Visit www.archaeology.org/news for the latest archaeological headlines!

Thursday, August 7
by Jessica E. Saraceni
August 7, 2008

A complete chariot was discovered at a Thracian tomb in southeastern Bulgaria, and a separate pit yielded two horses and bronze and leather objects that may have been harnesses. Be sure to click on the photograph to see more images of the chariot and other artifacts from the 1,900-year-old tomb.

Ten people will be charged with smuggling and selling ancient jewelry and coins dug up in western Romania.  

Iran is stepping up efforts to prevent the sale of Persian artifacts at home and abroad.  

Evidence of milk fats have been found on unglazed pots unearthed in northwest Turkey. The pots date to 6500 B.C., and indicate that milk from cattle was used 2,000 years earlier than previously thought to make butter, yogurt, or cheese.    

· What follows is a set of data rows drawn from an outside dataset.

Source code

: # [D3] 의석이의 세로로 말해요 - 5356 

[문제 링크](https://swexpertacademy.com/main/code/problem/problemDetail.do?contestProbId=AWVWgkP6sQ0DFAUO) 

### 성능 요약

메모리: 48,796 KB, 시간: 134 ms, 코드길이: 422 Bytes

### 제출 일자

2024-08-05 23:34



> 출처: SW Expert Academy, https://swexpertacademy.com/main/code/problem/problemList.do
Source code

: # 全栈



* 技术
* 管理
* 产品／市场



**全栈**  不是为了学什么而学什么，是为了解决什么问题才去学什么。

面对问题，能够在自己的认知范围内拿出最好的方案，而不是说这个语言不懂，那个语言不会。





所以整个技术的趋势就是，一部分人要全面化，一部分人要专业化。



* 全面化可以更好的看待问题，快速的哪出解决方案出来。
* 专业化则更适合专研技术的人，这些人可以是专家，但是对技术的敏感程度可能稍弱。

French archaeologists have mapped 135 sites in northern Afghanistan, and they are employing “old looters” to help them. “People are so poor. They are just looking for ways to buy bread. We need to open their minds as they don’t know the value of their history. We have to give them that knowledge and then they will protect it,” said Saleh Mohammad Khaleeq, chief of the cultural department of Balkh.  

In Richmond, Virginia, excavation has begun at Lumpkin’s Jail, on land known as the Devil’s Half Acre. The site was the largest slave market outside of New Orleans until the Civil War. Enslaved people were held in the jail until sold.  

Daniel D. Lorello, a former archives and records management specialist at the New York State Library and Archives, has pleaded guilty to stealing historic documents and artifacts and selling them on the Internet and at collectors’ shows. He could be sentenced to six years in prison and must pay $73,000 in restitution.  

BBC News has picked up the story on the DNA tests and CT scans being performed on the remains of stillborn fetuses discovered in Tutankhamun’s tomb. A photograph of one of the mummies appears with the article.  

The uncovering of a building foundation in east London that could have been The Theatre, where Shakespeare’s early plays were performed, is also still in the news. This article from the Associated Press has been jazzed up with quotes from archaeologists. “We were there, scratching our heads, looking into the trenches, thinking, ‘this could be it,'” said Lo Lyon of the Museum of London.